According to the immunothrombosis hypothesis, NET formation is linked to platelet aggregation and hypercoagulation associated with septic shock [41]. NETs can support immunothrombosis through binding to von Willebrand factor (vWF) [42] and by activation of the platelet Toll-like receptor (TLR)4-dependent interaction between platelets and neutrophils [43]. However, we found no correlation between the DIC score and the plasma MPO-DNA level in the present study. Consistent with our result, Kaufman et al. reported that neither platelet TLR4 nor plasma vWF levels were correlated with plasma NE-DNA in sepsis patients, suggesting that these two factors are not involved in the acceleration of NETosis in this condition [30]. Very recently, Delabranche et al. showed that circulating NET levels (assessed by measuring plasma MPO-DNA) are elevated in sepsis patients with DIC compared with sepsis patients without DIC [44], and they suggested that NETs may play a critical role in the onset of DIC accompanying sepsis. The discrepancies between these studies may be attributable to differences in the methods of measuring circulating NETs, as well as differences in the patients enrolled, statistical analysis, and treatment (including anticoagulant therapy for DIC). Anticoagulant therapy, including antithrombin, recombinant thrombomodulin (rTM), and protease inhibitor supplementation, is strongly recommended in the Japanese guidelines for management of DIC [45, 46], and these therapies may affect the formation of NETs. Recently, administration of antithrombin was reported to reduce NET formation in the lungs during lipopolysaccharide (LPS)-induced endotoxemia [47]. Serine protease inhibitors [48] and rTM [49] are also known to inhibit formation of NETs in vitro.
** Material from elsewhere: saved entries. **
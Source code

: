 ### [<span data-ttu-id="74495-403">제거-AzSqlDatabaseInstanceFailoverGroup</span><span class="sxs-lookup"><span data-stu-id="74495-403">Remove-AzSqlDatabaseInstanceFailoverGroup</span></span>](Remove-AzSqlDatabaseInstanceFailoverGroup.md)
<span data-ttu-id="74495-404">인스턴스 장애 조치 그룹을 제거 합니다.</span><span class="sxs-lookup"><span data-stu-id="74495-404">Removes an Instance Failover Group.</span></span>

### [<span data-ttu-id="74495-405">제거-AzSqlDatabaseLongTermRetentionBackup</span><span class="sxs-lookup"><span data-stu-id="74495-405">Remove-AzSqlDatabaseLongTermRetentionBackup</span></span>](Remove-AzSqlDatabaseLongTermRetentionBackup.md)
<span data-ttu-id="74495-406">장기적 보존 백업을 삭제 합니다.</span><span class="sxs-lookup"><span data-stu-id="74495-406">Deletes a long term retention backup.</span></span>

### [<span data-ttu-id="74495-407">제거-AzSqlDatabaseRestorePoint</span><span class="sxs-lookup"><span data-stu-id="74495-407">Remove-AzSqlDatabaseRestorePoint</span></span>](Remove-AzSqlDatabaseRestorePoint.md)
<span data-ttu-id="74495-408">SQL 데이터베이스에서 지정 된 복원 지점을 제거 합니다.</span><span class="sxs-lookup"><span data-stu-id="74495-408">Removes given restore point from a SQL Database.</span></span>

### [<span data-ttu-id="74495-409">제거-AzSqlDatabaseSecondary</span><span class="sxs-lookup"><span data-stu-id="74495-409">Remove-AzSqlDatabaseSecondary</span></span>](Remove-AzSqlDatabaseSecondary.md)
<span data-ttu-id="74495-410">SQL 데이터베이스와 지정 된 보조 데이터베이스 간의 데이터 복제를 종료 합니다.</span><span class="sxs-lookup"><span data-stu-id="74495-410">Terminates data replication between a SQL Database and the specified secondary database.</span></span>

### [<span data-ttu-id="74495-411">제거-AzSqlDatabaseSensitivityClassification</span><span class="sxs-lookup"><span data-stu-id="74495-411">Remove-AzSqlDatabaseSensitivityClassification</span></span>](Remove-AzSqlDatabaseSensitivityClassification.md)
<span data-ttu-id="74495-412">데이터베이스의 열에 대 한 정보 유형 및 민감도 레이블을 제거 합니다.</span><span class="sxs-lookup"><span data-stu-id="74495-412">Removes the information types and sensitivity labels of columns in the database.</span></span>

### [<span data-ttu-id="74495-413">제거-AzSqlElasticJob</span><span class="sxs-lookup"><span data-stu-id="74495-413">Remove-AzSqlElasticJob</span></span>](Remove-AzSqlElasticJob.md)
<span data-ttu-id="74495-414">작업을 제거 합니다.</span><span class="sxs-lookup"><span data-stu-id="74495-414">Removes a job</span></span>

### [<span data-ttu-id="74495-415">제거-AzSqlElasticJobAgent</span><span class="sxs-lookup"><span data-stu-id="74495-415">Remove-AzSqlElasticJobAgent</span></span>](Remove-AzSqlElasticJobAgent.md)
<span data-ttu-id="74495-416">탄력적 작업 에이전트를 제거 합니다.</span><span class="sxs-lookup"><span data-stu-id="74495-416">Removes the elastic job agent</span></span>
Some limitations of the present study should be considered. We only examined a limited number of patients, which means that our results require validation on a larger scale. Another limitation is that our age-matched control group consisted of healthy volunteers and not critically ill patients with or without sepsis. Therefore, our findings may have been due to acute illness or underlying comorbidities and not necessarily related to septic shock per se.

Conclusions

We demonstrate that the plasma MPO-DNA level is significantly increased in septic shock. The MPO-DNA level was closely related to 28-day mortality and to markers of the severity of organ dysfunction, including the P/F ratio, MAP, and SOFA score. These findings support the concept that NET formation is accelerated in sepsis and contributes to the pathogenesis of septic shock. Further investigation will be required to clarify the role of NETs in DIC. It is possible that development of therapeutic interventions targeting NETs may be worthwhile for preventing organ dysfunction and improving the outcomes of sepsis. Finally, MPO-DNA is a sensitive and accurate marker of septic shock that can be tested rapidly and noninvasively.